PIVOT不是SQL标准功能,但sqala会将其生成符合标准的SQL,生成的SQL为:

sql
SELECT
    "t2"."c1" AS "c1",
    "t2"."c2" AS "c2",
    "t2"."c3" AS "c3",
    "t2"."c4" AS "c4",
    "t2"."c5" AS "c5",
    "t2"."c6" AS "c6",
    "t2"."c7" AS "c7",
    "t2"."c8" AS "c8"
FROM
    (
        SELECT
            SUM("t1"."population") FILTER (WHERE "t1"."country" = 'CN' AND "t1"."year" = 2024) AS "c1",
            SUM("t1"."population") FILTER (WHERE "t1"."country" = 'CN' AND "t1"."year" = 2025) AS "c2",
            SUM("t1"."population") FILTER (WHERE "t1"."country" = 'US' AND "t1"."year" = 2024) AS "c3",
            SUM("t1"."population") FILTER (WHERE "t1"."country" = 'US' AND "t1"."year" = 2025) AS "c4",
            COUNT(*) FILTER (WHERE "t1"."country" = 'CN' AND "t1"."year" = 2024) AS "c5",
            COUNT(*) FILTER (WHERE "t1"."country" = 'CN' AND "t1"."year" = 2025) AS "c6",
            COUNT(*) FILTER (WHERE "t1"."country" = 'US' AND "t1"."year" = 2024) AS "c7",
            COUNT(*) FILTER (WHERE "t1"."country" = 'US' AND "t1"."year" = 2025) AS "c8"
        FROM
            "city" AS "t1"
    ) AS "t2"

由于这个特性需要数据库支持SQL标准中的聚合函数的FILTER子句,所以确认你的数据库是否支持这一特性。

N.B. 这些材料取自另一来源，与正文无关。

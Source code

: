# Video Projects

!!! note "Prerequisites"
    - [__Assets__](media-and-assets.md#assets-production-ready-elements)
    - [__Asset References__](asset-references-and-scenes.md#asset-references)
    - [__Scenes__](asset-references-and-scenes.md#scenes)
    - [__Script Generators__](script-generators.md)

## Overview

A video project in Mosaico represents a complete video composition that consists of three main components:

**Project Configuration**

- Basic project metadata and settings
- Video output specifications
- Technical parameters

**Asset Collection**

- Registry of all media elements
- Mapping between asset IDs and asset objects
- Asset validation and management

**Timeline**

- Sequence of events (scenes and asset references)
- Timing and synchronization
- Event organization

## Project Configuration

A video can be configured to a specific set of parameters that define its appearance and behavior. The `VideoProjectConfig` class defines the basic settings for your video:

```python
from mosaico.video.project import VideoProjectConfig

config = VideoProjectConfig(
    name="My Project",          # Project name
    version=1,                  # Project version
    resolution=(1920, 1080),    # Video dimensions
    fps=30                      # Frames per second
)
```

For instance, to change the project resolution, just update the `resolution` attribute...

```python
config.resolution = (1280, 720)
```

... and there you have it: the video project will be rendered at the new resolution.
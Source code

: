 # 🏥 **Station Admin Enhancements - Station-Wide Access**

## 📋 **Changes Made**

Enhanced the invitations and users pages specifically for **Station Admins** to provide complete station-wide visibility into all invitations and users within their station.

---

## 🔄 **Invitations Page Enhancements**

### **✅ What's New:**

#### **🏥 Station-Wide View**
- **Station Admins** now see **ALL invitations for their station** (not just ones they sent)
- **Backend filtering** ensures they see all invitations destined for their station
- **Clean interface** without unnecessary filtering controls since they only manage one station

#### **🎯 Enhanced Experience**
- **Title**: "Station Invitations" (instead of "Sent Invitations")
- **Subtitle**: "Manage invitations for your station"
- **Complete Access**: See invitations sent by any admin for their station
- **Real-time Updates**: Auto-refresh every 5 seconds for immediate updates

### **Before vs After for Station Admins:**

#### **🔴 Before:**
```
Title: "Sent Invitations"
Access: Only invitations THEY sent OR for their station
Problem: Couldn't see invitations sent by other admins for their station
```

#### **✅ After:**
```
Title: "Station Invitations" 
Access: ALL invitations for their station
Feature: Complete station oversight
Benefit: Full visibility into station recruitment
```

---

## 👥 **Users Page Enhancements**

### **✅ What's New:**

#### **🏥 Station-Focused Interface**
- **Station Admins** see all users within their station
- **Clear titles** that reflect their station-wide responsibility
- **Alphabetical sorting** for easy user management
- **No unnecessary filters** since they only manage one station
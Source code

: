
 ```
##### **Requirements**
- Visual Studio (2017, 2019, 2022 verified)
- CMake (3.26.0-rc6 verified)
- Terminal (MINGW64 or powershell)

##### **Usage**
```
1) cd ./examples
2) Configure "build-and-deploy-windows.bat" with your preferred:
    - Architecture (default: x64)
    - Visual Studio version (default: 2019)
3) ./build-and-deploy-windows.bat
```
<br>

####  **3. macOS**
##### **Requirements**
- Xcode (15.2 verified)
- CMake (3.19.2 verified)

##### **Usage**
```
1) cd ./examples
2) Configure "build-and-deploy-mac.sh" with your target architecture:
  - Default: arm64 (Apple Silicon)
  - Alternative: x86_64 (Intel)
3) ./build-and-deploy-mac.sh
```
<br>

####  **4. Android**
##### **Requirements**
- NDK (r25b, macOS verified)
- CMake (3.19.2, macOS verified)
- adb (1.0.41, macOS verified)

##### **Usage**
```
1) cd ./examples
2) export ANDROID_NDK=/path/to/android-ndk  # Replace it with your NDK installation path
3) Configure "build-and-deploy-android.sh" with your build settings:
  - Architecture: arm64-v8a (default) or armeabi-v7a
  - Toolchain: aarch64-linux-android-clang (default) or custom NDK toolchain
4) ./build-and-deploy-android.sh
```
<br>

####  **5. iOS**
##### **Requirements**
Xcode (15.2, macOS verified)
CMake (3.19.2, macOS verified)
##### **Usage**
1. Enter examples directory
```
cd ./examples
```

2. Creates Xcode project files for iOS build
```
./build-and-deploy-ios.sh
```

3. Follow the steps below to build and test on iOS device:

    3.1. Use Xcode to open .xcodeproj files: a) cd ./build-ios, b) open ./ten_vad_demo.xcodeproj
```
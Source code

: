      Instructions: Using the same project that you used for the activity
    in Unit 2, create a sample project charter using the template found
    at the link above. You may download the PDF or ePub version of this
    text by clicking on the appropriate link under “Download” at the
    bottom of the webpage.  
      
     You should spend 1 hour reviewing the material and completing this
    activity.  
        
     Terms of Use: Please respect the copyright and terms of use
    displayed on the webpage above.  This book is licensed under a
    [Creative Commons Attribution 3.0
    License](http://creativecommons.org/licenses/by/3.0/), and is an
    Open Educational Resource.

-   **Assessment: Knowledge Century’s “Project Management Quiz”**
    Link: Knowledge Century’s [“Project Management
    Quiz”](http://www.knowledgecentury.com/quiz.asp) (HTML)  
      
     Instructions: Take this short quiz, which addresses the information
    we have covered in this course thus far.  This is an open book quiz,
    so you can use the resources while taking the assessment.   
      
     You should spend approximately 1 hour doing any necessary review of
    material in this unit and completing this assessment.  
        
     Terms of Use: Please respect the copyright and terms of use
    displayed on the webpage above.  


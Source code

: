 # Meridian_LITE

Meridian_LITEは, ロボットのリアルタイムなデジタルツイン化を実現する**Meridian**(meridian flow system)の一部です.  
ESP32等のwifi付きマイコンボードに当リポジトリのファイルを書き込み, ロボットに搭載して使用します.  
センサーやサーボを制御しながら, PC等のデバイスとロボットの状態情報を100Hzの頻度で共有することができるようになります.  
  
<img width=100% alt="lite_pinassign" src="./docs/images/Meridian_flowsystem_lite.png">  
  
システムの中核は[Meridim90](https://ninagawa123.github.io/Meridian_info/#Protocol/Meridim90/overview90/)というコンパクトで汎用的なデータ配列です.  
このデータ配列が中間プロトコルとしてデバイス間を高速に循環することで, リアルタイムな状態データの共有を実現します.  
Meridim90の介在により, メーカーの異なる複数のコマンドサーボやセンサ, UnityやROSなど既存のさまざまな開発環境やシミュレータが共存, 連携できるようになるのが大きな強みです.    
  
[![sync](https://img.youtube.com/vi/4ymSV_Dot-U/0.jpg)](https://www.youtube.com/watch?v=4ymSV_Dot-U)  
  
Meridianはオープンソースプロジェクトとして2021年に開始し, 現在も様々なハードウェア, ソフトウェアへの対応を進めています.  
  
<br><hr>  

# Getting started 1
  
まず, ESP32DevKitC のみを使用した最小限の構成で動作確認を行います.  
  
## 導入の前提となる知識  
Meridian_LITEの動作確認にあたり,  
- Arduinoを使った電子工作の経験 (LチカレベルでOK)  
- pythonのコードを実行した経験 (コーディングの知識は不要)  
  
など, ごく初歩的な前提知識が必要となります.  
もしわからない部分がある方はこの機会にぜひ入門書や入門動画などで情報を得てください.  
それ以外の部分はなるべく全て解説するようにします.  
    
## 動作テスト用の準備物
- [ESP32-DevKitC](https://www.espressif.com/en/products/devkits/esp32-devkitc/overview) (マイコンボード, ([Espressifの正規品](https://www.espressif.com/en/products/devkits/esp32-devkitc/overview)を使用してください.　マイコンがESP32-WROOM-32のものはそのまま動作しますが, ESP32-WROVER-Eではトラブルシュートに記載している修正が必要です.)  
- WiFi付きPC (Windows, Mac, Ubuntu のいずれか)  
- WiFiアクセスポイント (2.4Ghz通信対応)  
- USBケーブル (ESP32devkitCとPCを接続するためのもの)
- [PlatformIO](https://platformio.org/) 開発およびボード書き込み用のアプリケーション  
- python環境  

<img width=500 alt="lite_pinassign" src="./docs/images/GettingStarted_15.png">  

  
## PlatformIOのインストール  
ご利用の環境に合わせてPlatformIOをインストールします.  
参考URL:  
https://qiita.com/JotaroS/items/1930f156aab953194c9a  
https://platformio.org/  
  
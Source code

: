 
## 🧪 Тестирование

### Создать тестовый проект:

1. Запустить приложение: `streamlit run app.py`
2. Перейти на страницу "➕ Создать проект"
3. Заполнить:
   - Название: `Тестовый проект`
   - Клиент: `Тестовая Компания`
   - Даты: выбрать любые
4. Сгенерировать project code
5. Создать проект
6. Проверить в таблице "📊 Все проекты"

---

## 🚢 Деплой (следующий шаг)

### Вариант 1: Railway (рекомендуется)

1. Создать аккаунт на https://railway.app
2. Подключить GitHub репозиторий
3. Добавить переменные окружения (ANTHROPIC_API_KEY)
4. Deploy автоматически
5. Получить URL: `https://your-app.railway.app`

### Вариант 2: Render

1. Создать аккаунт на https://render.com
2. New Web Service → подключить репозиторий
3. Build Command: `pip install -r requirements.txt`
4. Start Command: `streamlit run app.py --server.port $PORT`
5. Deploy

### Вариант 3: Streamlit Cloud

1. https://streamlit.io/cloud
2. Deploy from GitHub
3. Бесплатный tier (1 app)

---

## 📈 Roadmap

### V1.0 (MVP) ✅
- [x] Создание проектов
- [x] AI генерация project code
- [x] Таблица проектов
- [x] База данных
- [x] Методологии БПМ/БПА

sqala会自动从命名的所有组合中生成新的字段名,所以这个操作也是类型安全的,以上查询将返回下面的类型:

scala
// 返回类型为
// List[
//     (
//         sum_cn_2024: Option[Int], 
//         sum_cn_2025: Option[Int], 
//         sum_us_2024: Option[Int], 
//         sum_us_2025: Option[Int], 
//         count_cn_2024: Long, 
//         count_cn_2025: Long, 
//         count_us_2024: Long, 
//         count_us_2025 : Long
//     )
// ]
val result = db.fetch(1)

我们可以直接用新生成的字段名在后续查询中使用:

scala
val q = query:
    from:
        City.pivot(c =>
            c.agg(sum = sum(c.population), count = count())
            .`for`(
                c.country.within(cn = "CN", us = "US"),
                c.year.within(`2024` = 2024, `2025` = 2025)
            )
        )
    .filter(p => p.sum_cn_2024 > 100000)

或是调用结果:

scala
val result = db.fetch(q)

for r <- result do
    println(r.count_us_2025)

透视表支持分组操作,参数依旧是命名元组:

scala
val q = query:
    from:
        City.pivot(c =>
            c
            .groupBy((country = c.country))
            .agg(sum = sum(c.population), count = count())
            .`for`(
                c.country.within(cn = "CN", us = "US"),
                c.year.within(`2024` = 2024, `2025` = 2025)
            )
        )

sqala将会把分组字段排在返回类型最前面:

scala
// 返回类型为
// List[
//     (
//         country: String
//         sum_cn_2024: Option[Int], 
//         sum_cn_2025: Option[Int], 
//         sum_us_2024: Option[Int], 
//         sum_us_2025: Option[Int], 
//         count_cn_2024: Long, 
//         count_cn_2025: Long, 
//         count_us_2024: Long, 
//         count_us_2025 : Long
//     )
// ]
val result = db.fetch(1)